AVAILABLE DATA:
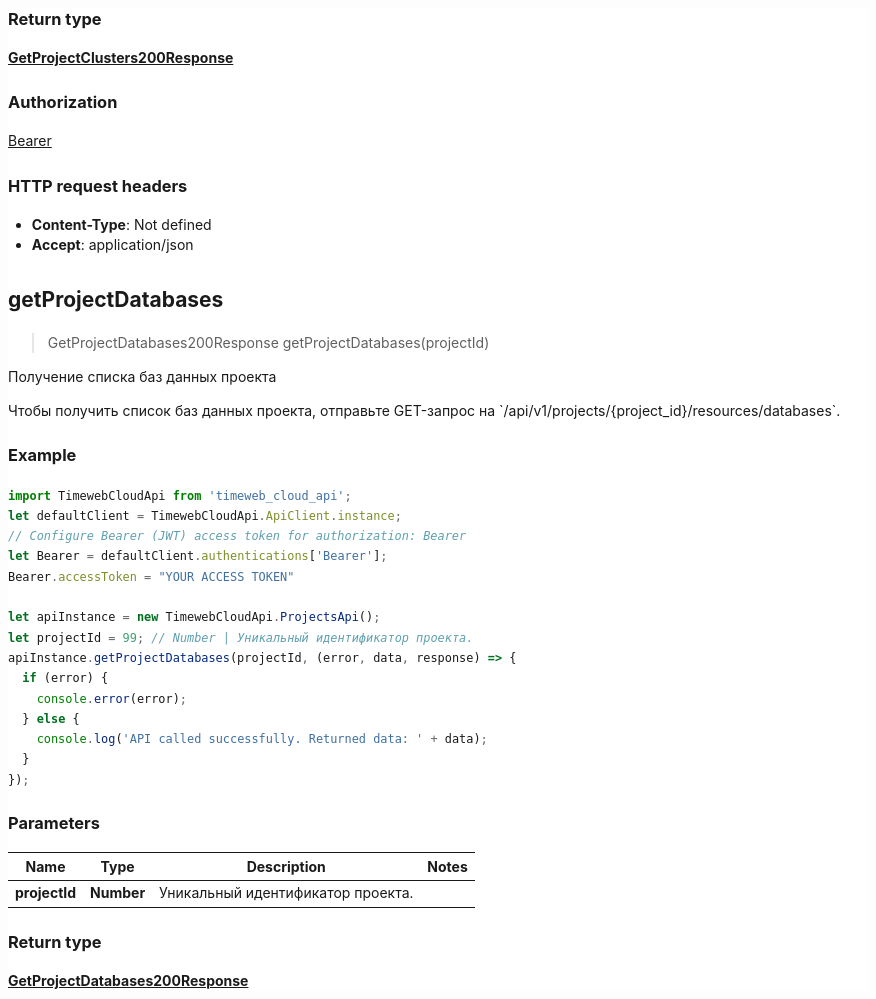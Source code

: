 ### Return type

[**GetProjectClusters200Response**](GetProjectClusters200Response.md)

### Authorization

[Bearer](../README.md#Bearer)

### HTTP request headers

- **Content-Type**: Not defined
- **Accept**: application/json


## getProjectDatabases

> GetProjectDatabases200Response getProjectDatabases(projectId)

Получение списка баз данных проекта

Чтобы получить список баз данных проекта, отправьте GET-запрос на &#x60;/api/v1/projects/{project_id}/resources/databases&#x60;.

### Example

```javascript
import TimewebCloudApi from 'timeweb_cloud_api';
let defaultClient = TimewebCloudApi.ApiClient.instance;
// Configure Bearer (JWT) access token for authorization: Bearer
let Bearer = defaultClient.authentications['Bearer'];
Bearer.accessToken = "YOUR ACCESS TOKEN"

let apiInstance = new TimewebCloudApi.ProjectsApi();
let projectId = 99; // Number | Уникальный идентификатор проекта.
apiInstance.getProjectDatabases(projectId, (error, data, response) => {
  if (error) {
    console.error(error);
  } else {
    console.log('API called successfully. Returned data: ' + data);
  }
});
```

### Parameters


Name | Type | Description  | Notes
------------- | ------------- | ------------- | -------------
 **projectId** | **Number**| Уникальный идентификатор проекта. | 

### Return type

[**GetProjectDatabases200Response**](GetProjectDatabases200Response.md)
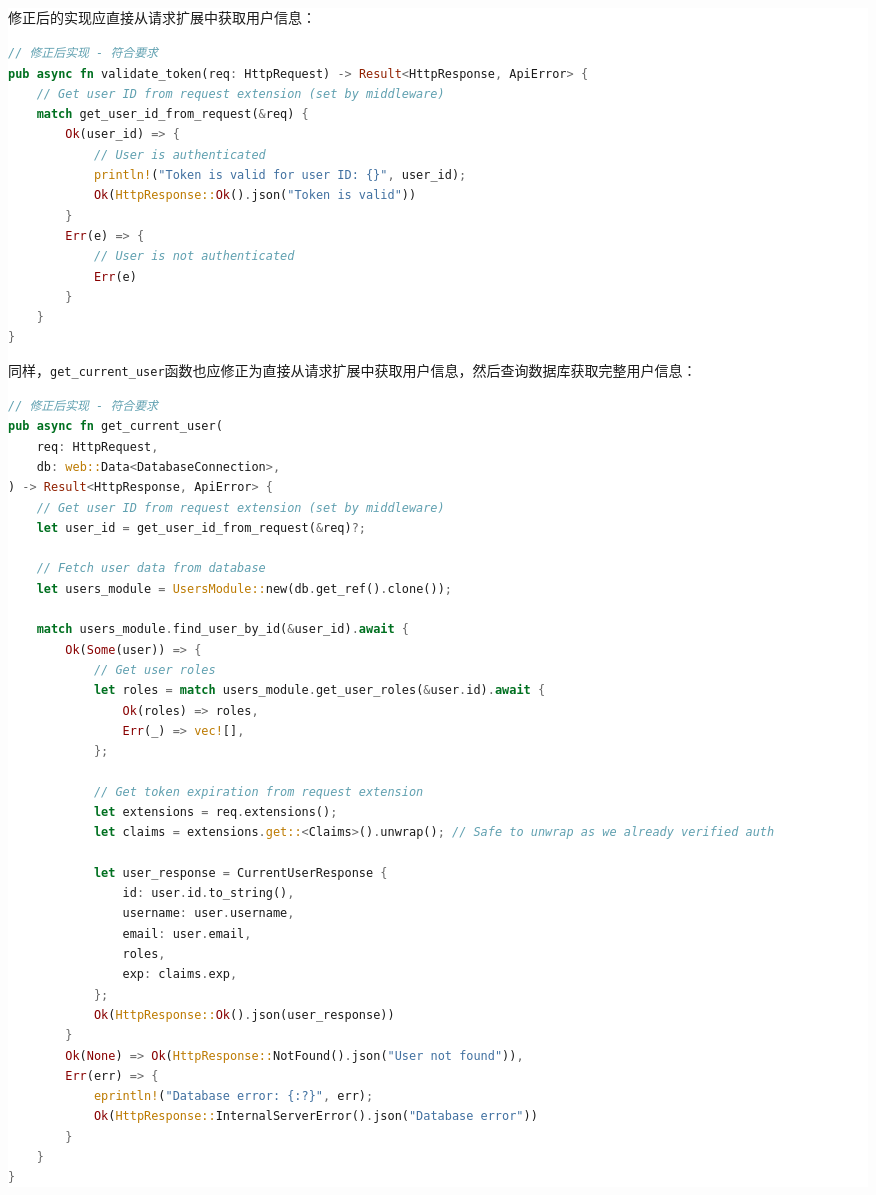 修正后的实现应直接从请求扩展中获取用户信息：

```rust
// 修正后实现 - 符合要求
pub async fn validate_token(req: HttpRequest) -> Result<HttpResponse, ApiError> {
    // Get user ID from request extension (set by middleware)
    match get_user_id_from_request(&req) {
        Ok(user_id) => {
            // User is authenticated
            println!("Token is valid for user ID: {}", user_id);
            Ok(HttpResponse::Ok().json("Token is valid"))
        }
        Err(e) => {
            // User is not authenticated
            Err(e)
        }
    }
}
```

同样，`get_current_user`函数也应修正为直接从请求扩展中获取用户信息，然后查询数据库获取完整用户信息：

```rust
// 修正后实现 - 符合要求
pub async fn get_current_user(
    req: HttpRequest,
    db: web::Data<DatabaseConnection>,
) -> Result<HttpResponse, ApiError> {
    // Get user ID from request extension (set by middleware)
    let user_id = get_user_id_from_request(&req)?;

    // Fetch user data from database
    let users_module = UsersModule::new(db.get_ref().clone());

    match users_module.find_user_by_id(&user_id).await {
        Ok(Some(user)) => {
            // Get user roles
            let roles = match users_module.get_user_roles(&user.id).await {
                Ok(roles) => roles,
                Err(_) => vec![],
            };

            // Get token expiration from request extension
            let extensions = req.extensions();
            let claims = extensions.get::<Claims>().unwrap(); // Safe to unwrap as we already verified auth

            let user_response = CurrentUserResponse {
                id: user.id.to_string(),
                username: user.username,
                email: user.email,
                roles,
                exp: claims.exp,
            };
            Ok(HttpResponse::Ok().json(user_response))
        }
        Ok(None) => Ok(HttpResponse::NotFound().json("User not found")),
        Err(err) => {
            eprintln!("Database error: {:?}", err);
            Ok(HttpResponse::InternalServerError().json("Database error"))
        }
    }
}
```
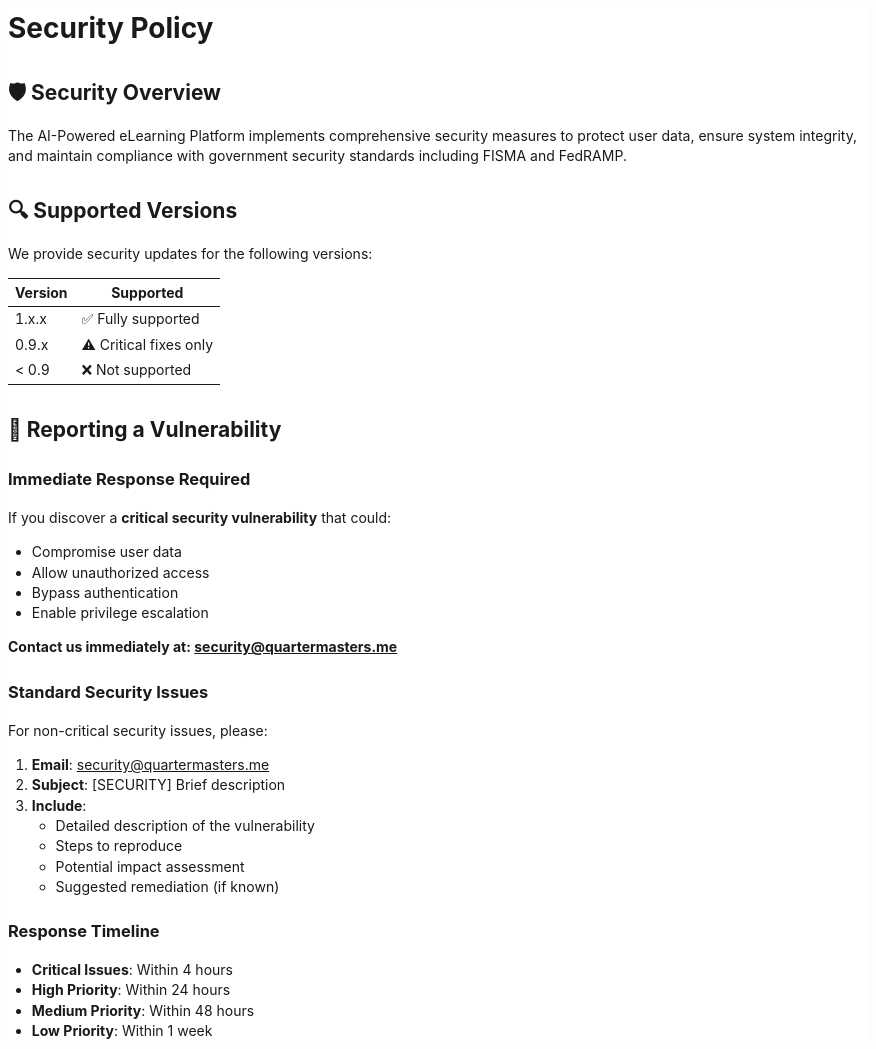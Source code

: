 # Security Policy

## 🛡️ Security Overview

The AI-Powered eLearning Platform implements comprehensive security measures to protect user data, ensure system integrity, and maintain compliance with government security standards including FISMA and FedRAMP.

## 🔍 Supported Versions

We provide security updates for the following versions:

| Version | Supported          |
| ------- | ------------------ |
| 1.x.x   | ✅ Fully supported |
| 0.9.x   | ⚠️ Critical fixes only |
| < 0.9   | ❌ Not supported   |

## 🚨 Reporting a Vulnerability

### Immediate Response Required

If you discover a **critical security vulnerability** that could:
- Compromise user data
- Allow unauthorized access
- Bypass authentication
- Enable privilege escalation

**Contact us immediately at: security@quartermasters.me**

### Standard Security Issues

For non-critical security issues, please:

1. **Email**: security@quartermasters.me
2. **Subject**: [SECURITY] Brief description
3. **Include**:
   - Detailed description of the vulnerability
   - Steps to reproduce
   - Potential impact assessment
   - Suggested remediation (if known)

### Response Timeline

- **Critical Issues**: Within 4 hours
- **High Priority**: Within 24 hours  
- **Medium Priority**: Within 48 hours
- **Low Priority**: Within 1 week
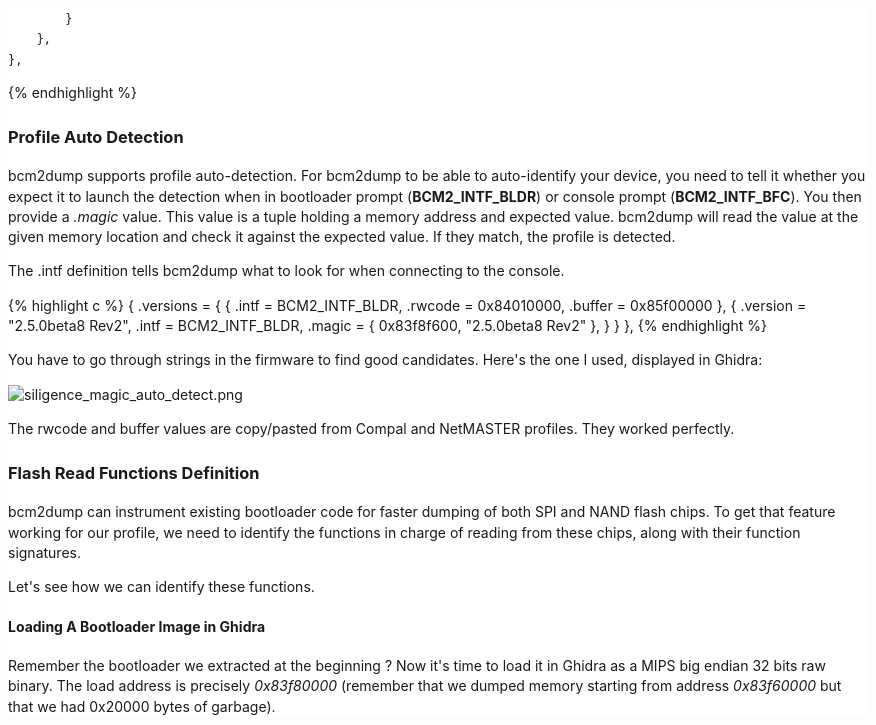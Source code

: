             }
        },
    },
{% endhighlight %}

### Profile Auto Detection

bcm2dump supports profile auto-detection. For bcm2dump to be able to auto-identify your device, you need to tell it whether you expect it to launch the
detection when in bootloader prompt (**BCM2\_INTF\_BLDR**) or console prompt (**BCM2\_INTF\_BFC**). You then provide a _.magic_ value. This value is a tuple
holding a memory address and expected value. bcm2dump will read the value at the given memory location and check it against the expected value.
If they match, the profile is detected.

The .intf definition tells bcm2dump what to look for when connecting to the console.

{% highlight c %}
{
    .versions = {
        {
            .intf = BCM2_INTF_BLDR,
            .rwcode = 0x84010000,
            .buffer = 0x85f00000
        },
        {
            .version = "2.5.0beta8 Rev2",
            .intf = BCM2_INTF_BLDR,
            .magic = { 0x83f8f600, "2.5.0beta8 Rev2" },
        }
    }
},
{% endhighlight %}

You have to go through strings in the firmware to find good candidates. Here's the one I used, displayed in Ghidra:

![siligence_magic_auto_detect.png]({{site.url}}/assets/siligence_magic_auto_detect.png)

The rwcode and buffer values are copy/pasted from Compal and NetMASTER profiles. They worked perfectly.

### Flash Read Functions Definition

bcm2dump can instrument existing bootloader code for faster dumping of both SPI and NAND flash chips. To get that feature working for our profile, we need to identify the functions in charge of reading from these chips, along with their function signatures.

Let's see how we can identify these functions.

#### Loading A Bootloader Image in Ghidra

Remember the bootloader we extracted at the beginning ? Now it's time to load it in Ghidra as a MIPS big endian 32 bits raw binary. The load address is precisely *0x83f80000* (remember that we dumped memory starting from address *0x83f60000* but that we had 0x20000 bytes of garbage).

DESCRIPTION OF THE TASK: Whichever lines of the material hold the word "Number", find and copy them.

YOUR RESPONSE:
let projectId = 99; // Number | Уникальный идентификатор проекта.
 **projectId** | **Number**| Уникальный идентификатор проекта. | 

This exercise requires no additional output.